Basic, long-standing, core concepts.

What emerged has certainly stood the test of time. Big time. Opinions differ widely on just what constitutes the core constructs. Different people have used different names for these terms, and, although the idea was to specify something formal, the definitions of these constructs were generally sloppy. But here is a reasonable specification, in its most rudimentary form:

There are objects (which might also be called entities, things, or concepts). Objects have unique names.

Objects are interrelated by attributes (which might also be called relationships or properties). Attributes are directional, and they have names.

In other words, things in the world can be represented as a simple directed graph. We could say that there are objects called Chickens that have an attribute called Are. The value of this might be an object called Birds. Birds might have an attribute called Lives-In, which links Birds to the object Barnyard. There might be an object called Mr. Fried, which has an attribute called IS, which connects Mr. Fried to the object Chickens.

There are many popular various of this basic idea that have emerged, and they tend to be of the following nature:

One idea is to make a sharp distinction between the notion of a subtype (or sub-kind or subset) and other attributes. So, our attribute Are might become a core concept itself, and we might name it Is-A. Chickens IS-A Birds, People IS-A Biped, etc. Other attributes like Lives-In would be considered inherently different from Is-A.

We could introduce another generalization. A general term for attributes Lives-In and other similar attributes might be Has-A. In fact, we could stop using special words for attributes in general, and just use the terms Is-A and Has-A. We would then say that Marriages Has-A Wife, as well as a Husband, as well as a Date.

These general ideas are actually old, and actually significantly predate computing. We have been struggling with the problem of describing real world objects (like Cows), real world concepts (like Marriages and Respects), and their interrelationships and categories since the emergence of the earliest philosophers. Aristotle distinguished between objects and their attributes, and carefully studied and described many animals and plants.

What does it all mean for the new Web?

So, what does all this mean to us, today, and what does it have to do with modern Web technology? Well, first of all, these concepts of objects and attributes have spread throughout all of computer science.

There have been some significant extensions, like distinguishing between an attribute that we might call a relationship, which interconnects complex objects or notions (like a driver owning a car) and attributes that interconnect complex objects and notions with atomic or simple things (like a car having a color or a driver having a name). Generally, these latter, simple kinds of attributes are now what we call attributes, and are considered inherently different from (and simpler than) relationships.

Another extension that has become a core concept in programming languages is something we might call an object identifier, which is a unique number or other identifier for individual objects; this allows us to carefully distinguish between two people who have the same mother, and two people who have mothers who just happen to have the same name.

Programing languages also introduced the concept of methods, or little programs that can give life to objects. You might be able to tell a marriage object to tell us the names of the husband and wife.

But basic concepts have not changed. There seems to be something natural and fundamental about them.

Building a new world out of old concepts.

And the Web? A revolution is happening today.
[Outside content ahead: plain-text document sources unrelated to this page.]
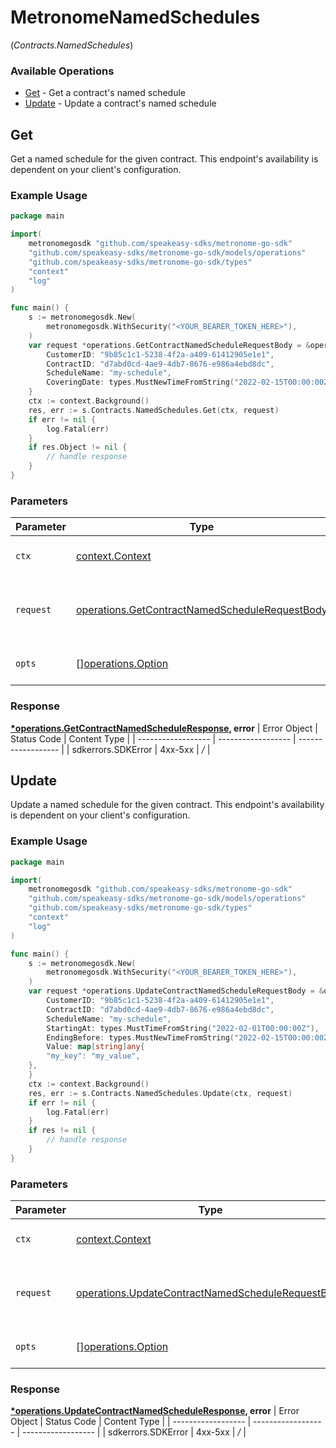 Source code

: # MetronomeNamedSchedules
(*Contracts.NamedSchedules*)

### Available Operations

* [Get](#get) - Get a contract's named schedule
* [Update](#update) - Update a contract's named schedule

## Get

Get a named schedule for the given contract. This endpoint's availability is dependent on your client's configuration.

### Example Usage

```go
package main

import(
	metronomegosdk "github.com/speakeasy-sdks/metronome-go-sdk"
	"github.com/speakeasy-sdks/metronome-go-sdk/models/operations"
	"github.com/speakeasy-sdks/metronome-go-sdk/types"
	"context"
	"log"
)

func main() {
    s := metronomegosdk.New(
        metronomegosdk.WithSecurity("<YOUR_BEARER_TOKEN_HERE>"),
    )
    var request *operations.GetContractNamedScheduleRequestBody = &operations.GetContractNamedScheduleRequestBody{
        CustomerID: "9b85c1c1-5238-4f2a-a409-61412905e1e1",
        ContractID: "d7abd0cd-4ae9-4db7-8676-e986a4ebd8dc",
        ScheduleName: "my-schedule",
        CoveringDate: types.MustNewTimeFromString("2022-02-15T00:00:00Z"),
    }
    ctx := context.Background()
    res, err := s.Contracts.NamedSchedules.Get(ctx, request)
    if err != nil {
        log.Fatal(err)
    }
    if res.Object != nil {
        // handle response
    }
}
```



### Parameters

| Parameter                                                                                                        | Type                                                                                                             | Required                                                                                                         | Description                                                                                                      |
| ---------------------------------------------------------------------------------------------------------------- | ---------------------------------------------------------------------------------------------------------------- | ---------------------------------------------------------------------------------------------------------------- | ---------------------------------------------------------------------------------------------------------------- |
| `ctx`                                                                                                            | [context.Context](https://pkg.go.dev/context#Context)                                                            | :heavy_check_mark:                                                                                               | The context to use for the request.                                                                              |
| `request`                                                                                                        | [operations.GetContractNamedScheduleRequestBody](../../models/operations/getcontractnamedschedulerequestbody.md) | :heavy_check_mark:                                                                                               | The request object to use for the request.                                                                       |
| `opts`                                                                                                           | [][operations.Option](../../models/operations/option.md)                                                         | :heavy_minus_sign:                                                                                               | The options for this request.                                                                                    |


### Response

**[*operations.GetContractNamedScheduleResponse](../../models/operations/getcontractnamedscheduleresponse.md), error**
| Error Object       | Status Code        | Content Type       |
| ------------------ | ------------------ | ------------------ |
| sdkerrors.SDKError | 4xx-5xx            | */*                |

## Update

Update a named schedule for the given contract. This endpoint's availability is dependent on your client's configuration.

### Example Usage

```go
package main

import(
	metronomegosdk "github.com/speakeasy-sdks/metronome-go-sdk"
	"github.com/speakeasy-sdks/metronome-go-sdk/models/operations"
	"github.com/speakeasy-sdks/metronome-go-sdk/types"
	"context"
	"log"
)

func main() {
    s := metronomegosdk.New(
        metronomegosdk.WithSecurity("<YOUR_BEARER_TOKEN_HERE>"),
    )
    var request *operations.UpdateContractNamedScheduleRequestBody = &operations.UpdateContractNamedScheduleRequestBody{
        CustomerID: "9b85c1c1-5238-4f2a-a409-61412905e1e1",
        ContractID: "d7abd0cd-4ae9-4db7-8676-e986a4ebd8dc",
        ScheduleName: "my-schedule",
        StartingAt: types.MustTimeFromString("2022-02-01T00:00:00Z"),
        EndingBefore: types.MustNewTimeFromString("2022-02-15T00:00:00Z"),
        Value: map[string]any{
        "my_key": "my_value",
    },
    }
    ctx := context.Background()
    res, err := s.Contracts.NamedSchedules.Update(ctx, request)
    if err != nil {
        log.Fatal(err)
    }
    if res != nil {
        // handle response
    }
}
```



### Parameters

| Parameter                                                                                                              | Type                                                                                                                   | Required                                                                                                               | Description                                                                                                            |
| ---------------------------------------------------------------------------------------------------------------------- | ---------------------------------------------------------------------------------------------------------------------- | ---------------------------------------------------------------------------------------------------------------------- | ---------------------------------------------------------------------------------------------------------------------- |
| `ctx`                                                                                                                  | [context.Context](https://pkg.go.dev/context#Context)                                                                  | :heavy_check_mark:                                                                                                     | The context to use for the request.                                                                                    |
| `request`                                                                                                              | [operations.UpdateContractNamedScheduleRequestBody](../../models/operations/updatecontractnamedschedulerequestbody.md) | :heavy_check_mark:                                                                                                     | The request object to use for the request.                                                                             |
| `opts`                                                                                                                 | [][operations.Option](../../models/operations/option.md)                                                               | :heavy_minus_sign:                                                                                                     | The options for this request.                                                                                          |


### Response

**[*operations.UpdateContractNamedScheduleResponse](../../models/operations/updatecontractnamedscheduleresponse.md), error**
| Error Object       | Status Code        | Content Type       |
| ------------------ | ------------------ | ------------------ |
| sdkerrors.SDKError | 4xx-5xx            | */*                |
We are developing languages that allow Web designers to embed machine-readable specifications in Web-resident information. This will largely automate the process of searching the Web, as well as the integration of information at multiple sites. This will in turn lead to the discovery of knowledge by putting together diverse information from across the Web. We have discussed these emerging technologies in the previous postings of this blog; they are heavily and deliberately built on top of ideas that date back to the 1950’s, and in fact can trace their roots to ancient Greece.

Sep 18 2009   3:02AM GMT

Dynamic pages, hidden data, and infered information: the danger of scale.
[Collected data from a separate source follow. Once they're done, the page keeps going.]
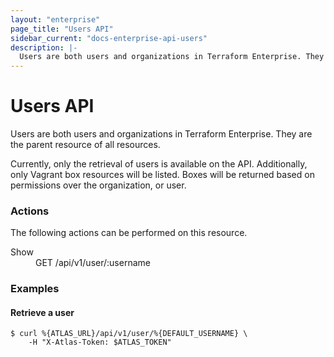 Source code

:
 ```yaml
---
layout: "enterprise"
page_title: "Users API"
sidebar_current: "docs-enterprise-api-users"
description: |-
  Users are both users and organizations in Terraform Enterprise. They are the parent resource of all resources.
---
```


# Users API

Users are both users and organizations in Terraform Enterprise. They are the
parent resource of all resources.

Currently, only the retrieval of users is available on the API. Additionally,
only Vagrant box resources will be listed. Boxes will
be returned based on permissions over the organization, or user.

### Actions

The following actions can be performed on this resource.

<dl>
  <dt>Show</dt>
  <dd>GET /api/v1/user/:username</dd>
</dl>

### Examples

#### Retrieve a user

    $ curl %{ATLAS_URL}/api/v1/user/%{DEFAULT_USERNAME} \
        -H "X-Atlas-Token: $ATLAS_TOKEN"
Posted by: Roger “Buzz” King
assertions, databases, dynamic pages, hidden web content, inferences, next generation search engines, Semantic Web, smart search engines, static pages, triples

The good and bad sides of the powerful Semantic Web.

So what happens when the Semantic Web is here? It’s supposed to largely automate the process of searching the Web by allowing us to attach machine-readable assertions (perhaps by using RDF) to information posted on the Web. Then, instead of us poor flailing humans having to painstakingly chase down countless URLs until we get what we want, smart search engines would be able to find precisely what we want in a single shot.

There is an obvious danger to all of this. The new Web will scale, in both good ways and bad. I am certainly not the first person to point out that the smarter the Web, the easier it will be for software to peruse the Web and dig up personal information about us. There will be software that carefully crafts ads in Spam mail that will target our vulnerabilities and our preferences. Websites will dynamically create webpages that target us individually, as well. When we shop online, when we read news, when we make social connections online, the Web will be disarmingly efficient and effective, and this leaves lots of room for fraud and manipulation.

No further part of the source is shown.